İçinde yaşadığımız çağ, bilgi çağı olarak anılıyor. Artık bir tuşa basarak sayısız bilgiye ulaşmak mümkün.
Ama ne gariptir ki, bilgiye ulaşmak kolaylaştıkça doğruya ulaşmak zorlaştı. Çünkü her bilginin içine karıştırılmış bir parça yanlış, zihni bulandırmakta, kalbi kararsızlığa sürüklemektedir. İşte bu hâl, “dezenformasyon” denilen büyük bir sıkıntıyı doğurmuştur.
Dezenformasyon, sadece bir hata değildir; bilerek veya kasten yapılan bir çarpıtmadır. Bir hakikati gizlemek, saptırmak ya da olduğundan farklı göstermek, kalplerde şüphe uyandırmak için başvurulan bir yoldur. Bu durum yalnızca bireyleri değil, toplumları da etkiler. Kimi zaman bir haber, kimi zaman bir yazı, kimi zaman da bir görsel; içinde taşıdığı bozuk bilgiyle insanları yanlış yönlendirir. Bilgideki bu karışıklık, insanı yorar, düşüncesini darmadağın eder. Her kafadan farklı bir ses çıkarken, doğruyu bulmak kolay değildir. Fakat bu zorluk, bizi hakikatten vazgeçirmemelidir. Çünkü her zaman hak ile batıl yan yana bulunur; görevimiz, hak olanı tanıyıp bâtılı reddetmektir.
Bunun yolu ise sağlam duruştan geçer. Her bilgiye hemen inanmamak, kaynağını sorgulamak, niyetini araştırmak gerekir. Bilgiye değer katan şey, onun doğruluğu ve maksadıdır. Maksadı bozuk olan bir söz, doğru görünse de insanı yanlış yola götürebilir. Bu sebeple dikkatli olmak şarttır.
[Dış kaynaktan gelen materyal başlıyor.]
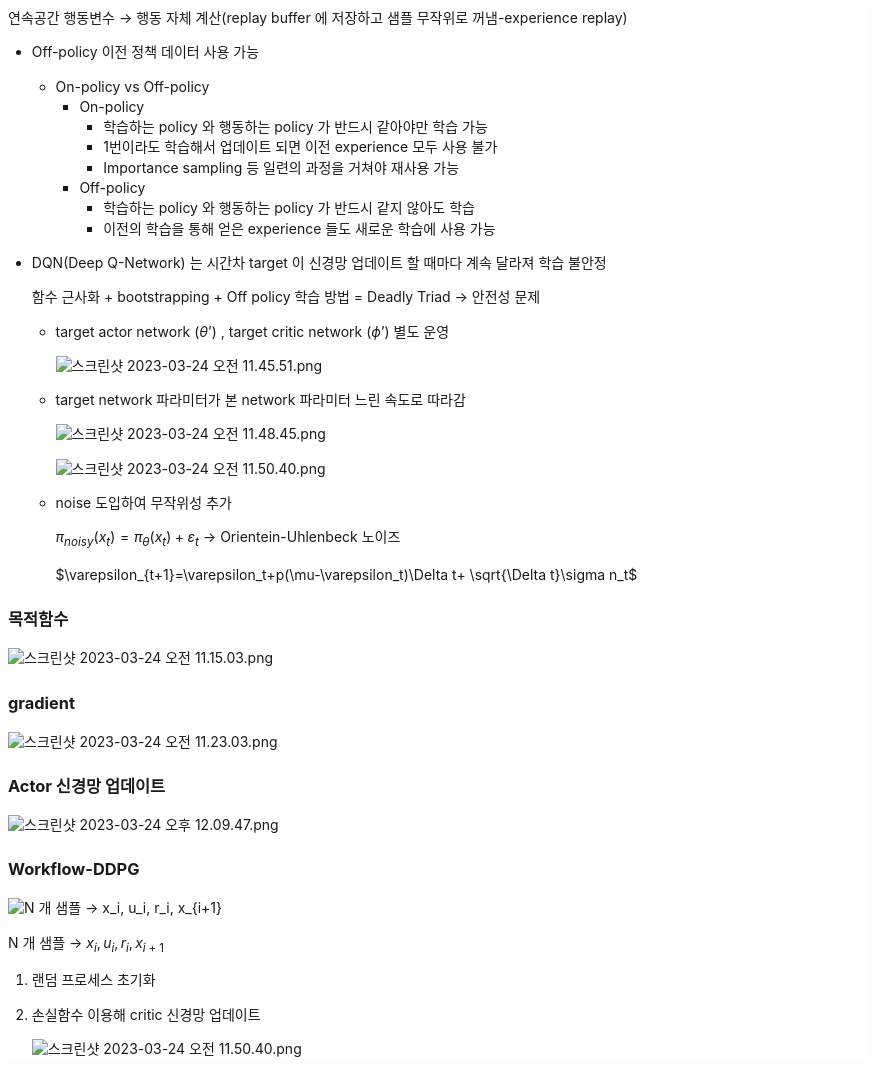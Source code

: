 연속공간 행동변수 → 행동 자체 계산(replay buffer 에 저장하고 샘플 무작위로 꺼냄-experience replay)

- Off-policy 이전 정책 데이터 사용 가능
    - On-policy vs Off-policy
        - On-policy
            - 학습하는 policy 와 행동하는 policy 가 반드시 같아야만 학습 가능
            - 1번이라도 학습해서 업데이트 되면 이전 experience 모두 사용 불가
            - Importance sampling 등 일련의 과정을 거쳐야 재사용 가능
        - Off-policy
            - 학습하는 policy 와 행동하는 policy 가 반드시 같지 않아도 학습
            - 이전의 학습을 통해 얻은 experience 들도 새로운 학습에 사용 가능
- DQN(Deep Q-Network) 는 시간차 target 이 신경망 업데이트 할 때마다 계속 달라져 학습 불안정
    
    함수 근사화 + bootstrapping + Off policy 학습 방법 = Deadly Triad → 안전성 문제 
    
    - target actor network $(\theta’)$  , target critic network $(\phi’)$ 별도 운영
        
        ![스크린샷 2023-03-24 오전 11.45.51.png](%E1%84%80%E1%85%A1%E1%86%BC%E1%84%92%E1%85%AA%E1%84%92%E1%85%A1%E1%86%A8%E1%84%89%E1%85%B3%E1%86%B8%E1%84%90%E1%85%B3%E1%86%A8%E1%84%85%E1%85%A9%E1%86%AB(3)%20827951ae5d5c43f0ba58223856e581cf/%25EC%258A%25A4%25ED%2581%25AC%25EB%25A6%25B0%25EC%2583%25B7_2023-03-24_%25EC%2598%25A4%25EC%25A0%2584_11.45.51.png)
        
    - target network 파라미터가 본 network 파라미터 느린 속도로 따라감
        
        ![스크린샷 2023-03-24 오전 11.48.45.png](%E1%84%80%E1%85%A1%E1%86%BC%E1%84%92%E1%85%AA%E1%84%92%E1%85%A1%E1%86%A8%E1%84%89%E1%85%B3%E1%86%B8%E1%84%90%E1%85%B3%E1%86%A8%E1%84%85%E1%85%A9%E1%86%AB(3)%20827951ae5d5c43f0ba58223856e581cf/%25EC%258A%25A4%25ED%2581%25AC%25EB%25A6%25B0%25EC%2583%25B7_2023-03-24_%25EC%2598%25A4%25EC%25A0%2584_11.48.45.png)
        
        ![스크린샷 2023-03-24 오전 11.50.40.png](%E1%84%80%E1%85%A1%E1%86%BC%E1%84%92%E1%85%AA%E1%84%92%E1%85%A1%E1%86%A8%E1%84%89%E1%85%B3%E1%86%B8%E1%84%90%E1%85%B3%E1%86%A8%E1%84%85%E1%85%A9%E1%86%AB(3)%20827951ae5d5c43f0ba58223856e581cf/%25EC%258A%25A4%25ED%2581%25AC%25EB%25A6%25B0%25EC%2583%25B7_2023-03-24_%25EC%2598%25A4%25EC%25A0%2584_11.50.40.png)
        
    - noise 도입하여 무작위성 추가
        
        $\pi_{noisy}(x_t)=\pi_\theta(x_t)+\varepsilon_t$ → Orientein-Uhlenbeck 노이즈
        
        $\varepsilon_{t+1}=\varepsilon_t+p(\mu-\varepsilon_t)\Delta t+ \sqrt{\Delta t}\sigma n_t$
        

### 목적함수

![스크린샷 2023-03-24 오전 11.15.03.png](%E1%84%80%E1%85%A1%E1%86%BC%E1%84%92%E1%85%AA%E1%84%92%E1%85%A1%E1%86%A8%E1%84%89%E1%85%B3%E1%86%B8%E1%84%90%E1%85%B3%E1%86%A8%E1%84%85%E1%85%A9%E1%86%AB(3)%20827951ae5d5c43f0ba58223856e581cf/%25EC%258A%25A4%25ED%2581%25AC%25EB%25A6%25B0%25EC%2583%25B7_2023-03-24_%25EC%2598%25A4%25EC%25A0%2584_11.15.03.png)

### gradient

![스크린샷 2023-03-24 오전 11.23.03.png](%E1%84%80%E1%85%A1%E1%86%BC%E1%84%92%E1%85%AA%E1%84%92%E1%85%A1%E1%86%A8%E1%84%89%E1%85%B3%E1%86%B8%E1%84%90%E1%85%B3%E1%86%A8%E1%84%85%E1%85%A9%E1%86%AB(3)%20827951ae5d5c43f0ba58223856e581cf/%25EC%258A%25A4%25ED%2581%25AC%25EB%25A6%25B0%25EC%2583%25B7_2023-03-24_%25EC%2598%25A4%25EC%25A0%2584_11.23.03.png)

### Actor 신경망 업데이트

![스크린샷 2023-03-24 오후 12.09.47.png](%E1%84%80%E1%85%A1%E1%86%BC%E1%84%92%E1%85%AA%E1%84%92%E1%85%A1%E1%86%A8%E1%84%89%E1%85%B3%E1%86%B8%E1%84%90%E1%85%B3%E1%86%A8%E1%84%85%E1%85%A9%E1%86%AB(3)%20827951ae5d5c43f0ba58223856e581cf/%25EC%258A%25A4%25ED%2581%25AC%25EB%25A6%25B0%25EC%2583%25B7_2023-03-24_%25EC%2598%25A4%25ED%259B%2584_12.09.47.png)

### Workflow-DDPG

![N 개 샘플 → $x_i, u_i, r_i, x_{i+1}$](%E1%84%80%E1%85%A1%E1%86%BC%E1%84%92%E1%85%AA%E1%84%92%E1%85%A1%E1%86%A8%E1%84%89%E1%85%B3%E1%86%B8%E1%84%90%E1%85%B3%E1%86%A8%E1%84%85%E1%85%A9%E1%86%AB(3)%20827951ae5d5c43f0ba58223856e581cf/%25EC%258A%25A4%25ED%2581%25AC%25EB%25A6%25B0%25EC%2583%25B7_2023-03-24_%25EC%2598%25A4%25ED%259B%2584_12.15.18.png)

N 개 샘플 → $x_i, u_i, r_i, x_{i+1}$

1. 랜덤 프로세스 초기화
2. 손실함수 이용해 critic 신경망 업데이트
    
    ![스크린샷 2023-03-24 오전 11.50.40.png](%E1%84%80%E1%85%A1%E1%86%BC%E1%84%92%E1%85%AA%E1%84%92%E1%85%A1%E1%86%A8%E1%84%89%E1%85%B3%E1%86%B8%E1%84%90%E1%85%B3%E1%86%A8%E1%84%85%E1%85%A9%E1%86%AB(3)%20827951ae5d5c43f0ba58223856e581cf/%25EC%258A%25A4%25ED%2581%25AC%25EB%25A6%25B0%25EC%2583%25B7_2023-03-24_%25EC%2598%25A4%25EC%25A0%2584_11.50.40.png)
Bugün özellikle gençler, bilginin her türlüsüyle iç içe yaşıyor. Her an yeni bir haber, yeni bir yorum, yeni bir iddia karşılarına çıkıyor. Ama ne yazık ki bunların bir kısmı, doğruluktan uzaktır. Zihinleri karıştırmak, inancı sarsmak ve insanları şüpheye düşürmek için ustaca hazırlanmış bilgiler her yerde dolaşmaktadır. Bu yüzden bizim gibi gençlerin, akıllarını koruması ve kalplerini temiz tutması büyük önem taşır.
Bilgi, bir nimettir. Ama bu nimet, yanlış kullanıldığında bir felâkete dönüşebilir. Bir toplumda yalanın doğrularla yarıştığı, hakikatin susturulmaya çalışıldığı bir dönemde yaşıyorsak, daha fazla uyanık olmak zorundayız. Çünkü yanlış bilgi, sadece bir yanılgı değil; aynı zamanda bir tuzaktır.
Her insan, ağzından çıkan ya da eliyle yaydığı her sözden sorumludur. Bu yüzden bir bilgiyi paylaşmadan önce durup düşünmek gerekir: Bu doğru mu? Faydalı mı? Kalpleri yakar mı, yoksa aydınlatır mı? İşte bu sorularla hareket eden kimse, kendini de başkasını da korumuş olur.
Velhasıl, bilgi bolluğu içinde yaşıyor olsak da hakikatin değeri azalmış değildir. Önemli olan, hakikate sadık kalmak ve doğru bilgiyi aramaktan vazgeçmemektir. Herkes konuşurken susmak değil; herkes yanıltırken doğruda direnmek erdemliktir. Çünkü gerçek bilgi, gönle huzur verir, yalan ise gönle yük olur. Huzuru arayanlar, her zaman hakikatin içindedir.